> [Task to complete]:
Copy each line below containing "TextContent".

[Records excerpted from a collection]

·····

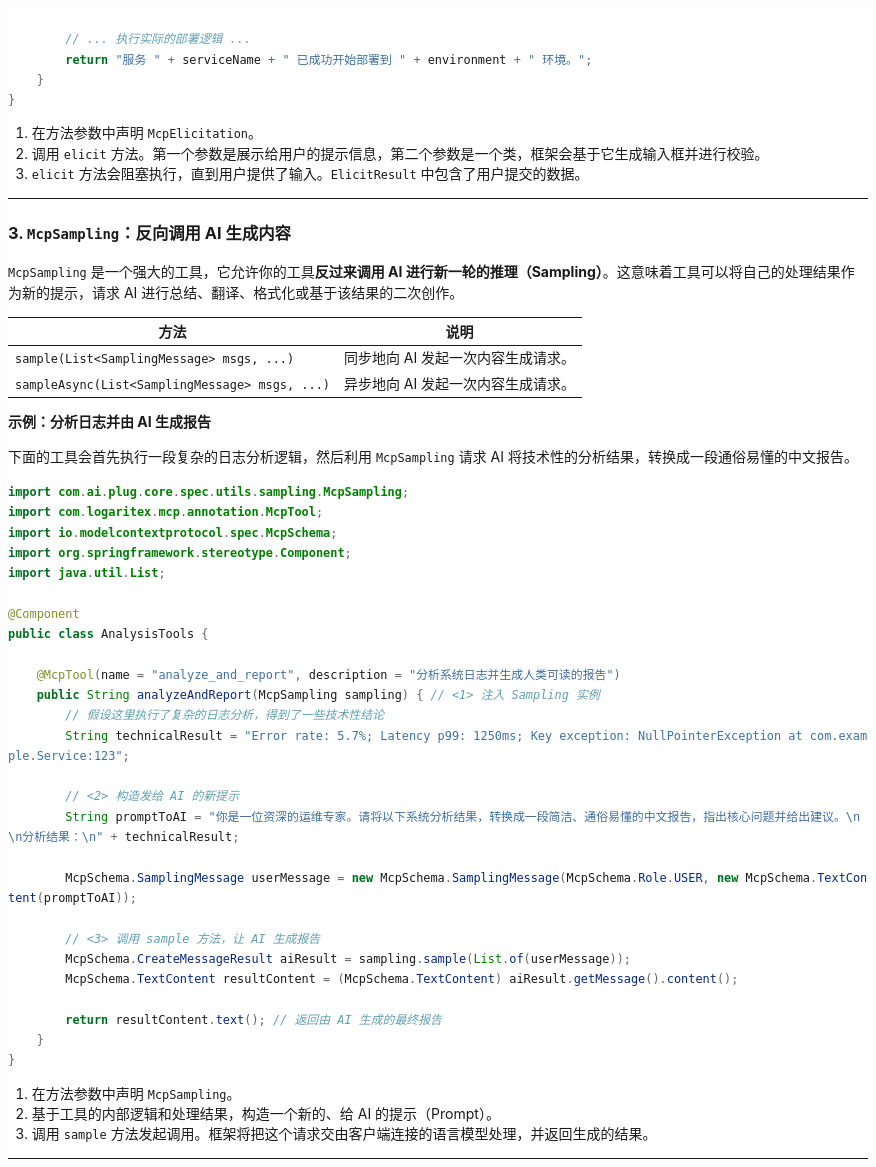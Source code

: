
 ```java

        // ... 执行实际的部署逻辑 ...
        return "服务 " + serviceName + " 已成功开始部署到 " + environment + " 环境。";
    }
}
```

1.  在方法参数中声明 `McpElicitation`。
2.  调用 `elicit` 方法。第一个参数是展示给用户的提示信息，第二个参数是一个类，框架会基于它生成输入框并进行校验。
3.  `elicit` 方法会阻塞执行，直到用户提供了输入。`ElicitResult` 中包含了用户提交的数据。

---

### 3. `McpSampling`：反向调用 AI 生成内容

`McpSampling` 是一个强大的工具，它允许你的工具**反过来调用 AI 进行新一轮的推理（Sampling）**。这意味着工具可以将自己的处理结果作为新的提示，请求 AI 进行总结、翻译、格式化或基于该结果的二次创作。

| 方法 | 说明 |
|---|---|
| `sample(List<SamplingMessage> msgs, ...)` | 同步地向 AI 发起一次内容生成请求。 |
| `sampleAsync(List<SamplingMessage> msgs, ...)` | 异步地向 AI 发起一次内容生成请求。 |

**示例：分析日志并由 AI 生成报告**

下面的工具会首先执行一段复杂的日志分析逻辑，然后利用 `McpSampling` 请求 AI 将技术性的分析结果，转换成一段通俗易懂的中文报告。

```java
import com.ai.plug.core.spec.utils.sampling.McpSampling;
import com.logaritex.mcp.annotation.McpTool;
import io.modelcontextprotocol.spec.McpSchema;
import org.springframework.stereotype.Component;
import java.util.List;

@Component
public class AnalysisTools {

    @McpTool(name = "analyze_and_report", description = "分析系统日志并生成人类可读的报告")
    public String analyzeAndReport(McpSampling sampling) { // <1> 注入 Sampling 实例
        // 假设这里执行了复杂的日志分析，得到了一些技术性结论
        String technicalResult = "Error rate: 5.7%; Latency p99: 1250ms; Key exception: NullPointerException at com.example.Service:123";

        // <2> 构造发给 AI 的新提示
        String promptToAI = "你是一位资深的运维专家。请将以下系统分析结果，转换成一段简洁、通俗易懂的中文报告，指出核心问题并给出建议。\n\n分析结果：\n" + technicalResult;
        
        McpSchema.SamplingMessage userMessage = new McpSchema.SamplingMessage(McpSchema.Role.USER, new McpSchema.TextContent(promptToAI));

        // <3> 调用 sample 方法，让 AI 生成报告
        McpSchema.CreateMessageResult aiResult = sampling.sample(List.of(userMessage));
        McpSchema.TextContent resultContent = (McpSchema.TextContent) aiResult.getMessage().content();

        return resultContent.text(); // 返回由 AI 生成的最终报告
    }
}
```
1.  在方法参数中声明 `McpSampling`。
2.  基于工具的内部逻辑和处理结果，构造一个新的、给 AI 的提示（Prompt）。
3.  调用 `sample` 方法发起调用。框架将把这个请求交由客户端连接的语言模型处理，并返回生成的结果。

---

·····

> [Answer below]:
        McpSchema.SamplingMessage userMessage = new McpSchema.SamplingMessage(McpSchema.Role.USER, new McpSchema.TextContent(promptToAI));
        McpSchema.TextContent resultContent = (McpSchema.TextContent) aiResult.getMessage().content();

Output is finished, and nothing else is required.